Soon after Dr. Logan's return, the Legislature undertook to pass the unpopular Alien and Sedition Acts for certain domestic words and actions, as well as the Logan Act for similar foreign dialogues. (41) The notorious Alien and Sedition Acts were short-lived, but the Logan Act survives today. (42) The Logan Act looks different than it did when passed, but the changes are merely a product of the 1948 recodification and were not meant to be substantive at all. (43) The law was amended in 1994, but only with regard to the wording of the available penalty. (44)
The law has received more political attention than judicial attention since its inception. The only indictment known under the Logan Act was brought against a Kentucky farmer in 1803 for an article he wrote for a German publication advocating a separate nation allied to France. (45) The case was never prosecuted, nor has any other case ever been prosecuted under this law. (46)
Seventeen court cases reference the Act, but only one addresses it directly and with significant substance. (47) In Waldron v. British Petroleum Co., the federal district judge opined that the Logan Act was likely unconstitutional because of vague wording, citing examples as "defeat" and "measures." (48) However, in defense of the Act he also noted that it had not been abrogated by the mere fact that it had not been enforced, and he invited Congress to amend the Act by clarifying certain terms. (49) This case, alone, is the entire body of case law direct enough to be cited as judicial reference to the Logan Act in American Jurisprudence Second. (50)
Political attention has been far more frequent. Professor Vagt's recitation of the Act's history provides a thorough review of the litany of political battles in which Logan Act accusations have been made; a review of each is not necessary, but it is clear that the Act has had a more powerful existence with reference to its potential than to its power. (51) Although the instances where the Logan Act is used as mere "sabre-rattling" are plentiful, no violation of the Act has yet been carried through to federal charges. (52) The two instances mentioned in the introduction, of President Obama and former President Carter, are only the most recent examples in a long line of foreign affairs incidents. The Department of Justice has addressed the issue at least twice, each time finding that the potential offender either was attending to private matters excepted by the final paragraph or that he lacked the necessary intent for criminal correspondence. (53) The House Committee on Standards of Official Conduct has even publicly questioned the law's constitutionality. (54) Attorney General Robert F. Kennedy at one point described the underlying intent of the law in much the same way this paper frames it--"to prohibit 'an interference of individual citizens in the negotiations of our Executive with foreign governments."' (55) The Logan Act has been threatened and defended against with some frequency, just never in the official confines of a federal court.

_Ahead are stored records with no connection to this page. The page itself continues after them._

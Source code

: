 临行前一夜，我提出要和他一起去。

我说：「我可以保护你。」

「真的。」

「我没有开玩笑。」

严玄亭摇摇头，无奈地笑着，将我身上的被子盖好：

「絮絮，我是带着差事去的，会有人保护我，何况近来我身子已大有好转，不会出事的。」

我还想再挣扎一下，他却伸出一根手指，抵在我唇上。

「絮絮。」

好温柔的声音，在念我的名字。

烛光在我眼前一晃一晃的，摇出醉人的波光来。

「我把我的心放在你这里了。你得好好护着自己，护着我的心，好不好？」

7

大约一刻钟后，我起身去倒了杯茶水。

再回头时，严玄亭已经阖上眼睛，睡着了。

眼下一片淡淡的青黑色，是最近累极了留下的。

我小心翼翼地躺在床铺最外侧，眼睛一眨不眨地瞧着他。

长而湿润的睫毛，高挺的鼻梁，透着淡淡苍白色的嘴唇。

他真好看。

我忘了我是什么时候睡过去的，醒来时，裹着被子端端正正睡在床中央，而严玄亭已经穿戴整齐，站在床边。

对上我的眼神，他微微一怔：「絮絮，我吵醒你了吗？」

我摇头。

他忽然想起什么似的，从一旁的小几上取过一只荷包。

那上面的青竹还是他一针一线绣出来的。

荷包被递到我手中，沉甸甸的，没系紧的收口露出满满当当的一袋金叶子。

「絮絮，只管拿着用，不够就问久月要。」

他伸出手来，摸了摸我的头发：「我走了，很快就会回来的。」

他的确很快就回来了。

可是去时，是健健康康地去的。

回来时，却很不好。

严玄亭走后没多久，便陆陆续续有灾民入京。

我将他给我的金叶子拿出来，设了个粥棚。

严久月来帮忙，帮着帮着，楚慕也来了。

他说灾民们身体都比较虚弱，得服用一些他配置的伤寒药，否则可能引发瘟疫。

Many of the most contemporarily relevant objections to the law were also voiced on the House floor during the 1798 and 1799 debates about the law, but Congress passed it all the same. (56) Several articles have touched on the law within discussions of broader topics like foreign affairs or First Amendment rights, (57) but only two articles have specifically and directly addressed the Logan Act itself. (58) These articles both concluded that the Logan Act is likely unconstitutional, and the scholarly objections to the law have focused primarily on a few common lines of attack. (59) These attacks include claims of vagueness,
overbreadth, extraterritoriality, lack of governmental power to make such a law, and violation of the First Amendment. (60) The inclusive words chosen for the statute are said to make it vague, insomuch as a citizen may not know what actions are prohibited under the law, and a case may be arbitrarily enforced. (61) However, though it is arguably imprecise, the Logan Act is not constitutionally vague.
IV. VAGUENESS
This paper is not meant to be an at-length dissertation on the constitutional void-for-vagueness doctrine. (62) Instead, it seeks to provide a relatively brief but comprehensive explanation of the most critical elements of the doctrine as explained by courts and scholars in order to ultimately focus most attention on the application of this nebulous doctrine to the Logan Act.
Fundamentally, the vagueness doctrine has evolved to embody the traditional common law principle that a statute must be sufficiently definite and specific that a person of ordinary intelligence knows what conduct would violate of the statute. (63) The doctrine originates in the due process requirements of the Fifth and Fourteenth Amendments as a substantive due process claim. (64) The doctrine has come to be embodied most fundamentally in a two-part elemental test: (1) Does the statute provide "fair notice" as to what actions are or are not prohibited by it, and (2) Does the statute provide an "ascertainable standard of guilt" sufficient to minimize any threat of "arbitrary and discriminatory enforcement?" (65) If a statute is sufficiently definite to affirmatively answer each of these two questions, then it is likely valid. (66) Failure of either prong is failure of the whole. (67)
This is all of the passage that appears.